### Instructions for the task
Word for word, restate the lines from the top of the records below through the line with "einige Datenspezifische Verweise", both included, with no pictures in the result.
[Provided data Boundary: Start]
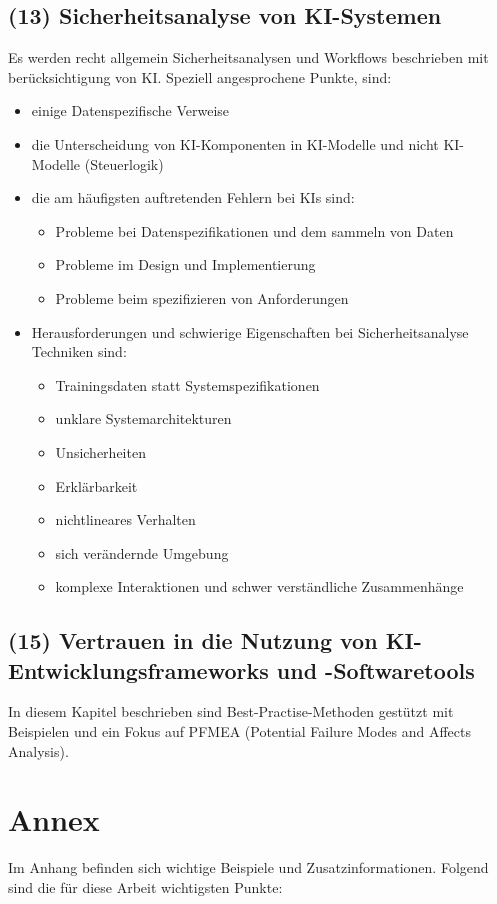 \subsection{(13) Sicherheitsanalyse von KI-Systemen}
Es werden recht allgemein Sicherheitsanalysen und Workflows beschrieben mit berücksichtigung von KI. 
Speziell angesprochene Punkte, sind: 
\begin{itemize}
  \item einige Datenspezifische Verweise
  \item die Unterscheidung von KI-Komponenten in KI-Modelle und nicht KI-Modelle (Steuerlogik)
  \item die am häufigsten auftretenden Fehlern bei KIs sind:
    \begin{itemize}
      \item Probleme bei Datenspezifikationen und dem sammeln von Daten
      \item Probleme im Design und Implementierung
      \item Probleme beim spezifizieren von Anforderungen
    \end{itemize}
  \item Herausforderungen und schwierige Eigenschaften bei Sicherheitsanalyse Techniken sind:
    \begin{itemize}
      \item Trainingsdaten statt Systemspezifikationen
      \item unklare Systemarchitekturen
      \item Unsicherheiten
      \item Erklärbarkeit
      \item nichtlineares Verhalten
      \item sich verändernde Umgebung
      \item komplexe Interaktionen und schwer verständliche Zusammenhänge
    \end{itemize}
\end{itemize}


\subsection{(15) Vertrauen in die Nutzung von KI-Entwicklungsframeworks und -Softwaretools}
In diesem Kapitel beschrieben sind Best-Practise-Methoden gestützt mit Beispielen und ein Fokus auf 
PFMEA (Potential Failure Modes and Affects Analysis). 


\section{Annex}
Im Anhang befinden sich wichtige Beispiele und Zusatzinformationen. Folgend sind die 
für diese Arbeit wichtigsten Punkte:

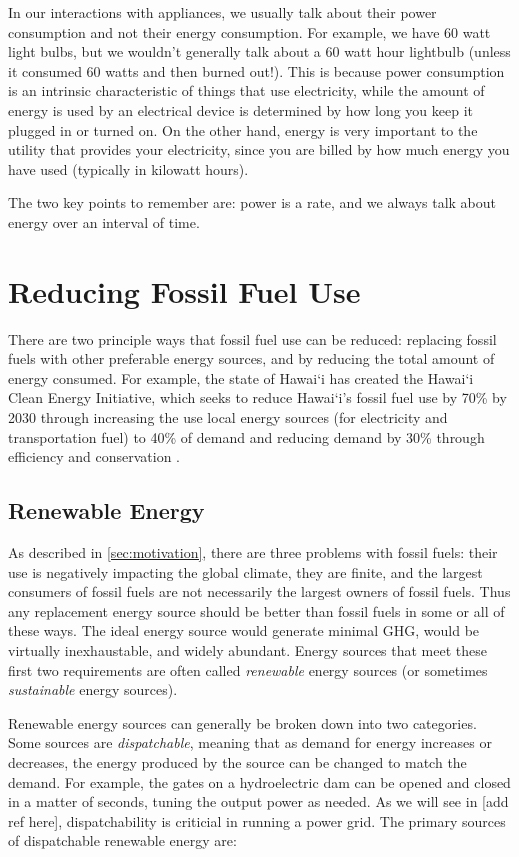 In our interactions with appliances, we usually talk about their power consumption and not their energy consumption. For example, we have 60 watt light bulbs, but we wouldn't generally talk about a 60 watt hour lightbulb (unless it consumed 60 watts and then burned out!). This is because power consumption is an intrinsic characteristic of things that use electricity, while the amount of energy is used by an electrical device is determined by how long you keep it plugged in or turned on. On the other hand, energy is very important to the utility that provides your electricity, since you are billed by how much energy you have used (typically in kilowatt hours).

The two key points to remember are: power is a rate, and we always talk about energy over an interval of time.

\section{Reducing Fossil Fuel Use}

There are two principle ways that fossil fuel use can be reduced: replacing fossil fuels with other preferable energy sources, and by reducing the total amount of energy consumed. For example, the state of Hawai`i has created the Hawai`i Clean Energy Initiative, which seeks to reduce Hawai`i's fossil fuel use by 70\% by 2030 through increasing the use local energy sources (for electricity and transportation fuel) to 40\% of demand and reducing demand by 30\% through efficiency and conservation \cite{HCEI-website}.

\subsection{Renewable Energy}

As described in \autoref{sec:motivation}, there are three problems with fossil fuels: their use is negatively impacting the global climate, they are finite, and the largest consumers of fossil fuels are not necessarily the largest owners of fossil fuels. Thus any replacement energy source should be better than fossil fuels in some or all of these ways. The ideal energy source would generate minimal GHG, would be virtually inexhaustable, and widely abundant. Energy sources that meet these first two requirements are often called \emph{renewable} energy sources (or sometimes \emph{sustainable} energy sources).

Renewable energy sources can generally be broken down into two categories. Some sources are \emph{dispatchable}, meaning that as demand for energy increases or decreases, the energy produced by the source can be changed to match the demand. For example, the gates on a hydroelectric dam can be opened and closed in a matter of seconds, tuning the output power as needed. As we will see in [add ref here], dispatchability is criticial in running a power grid. The primary sources of dispatchable renewable energy are:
[Provided data Boundary: End]
### Reply to the exercise
 \subsection{(13) Sicherheitsanalyse von KI-Systemen}
Es werden recht allgemein Sicherheitsanalysen und Workflows beschrieben mit berücksichtigung von KI. 
Speziell angesprochene Punkte, sind: 
\begin{itemize}
  \item einige Datenspezifische Verweise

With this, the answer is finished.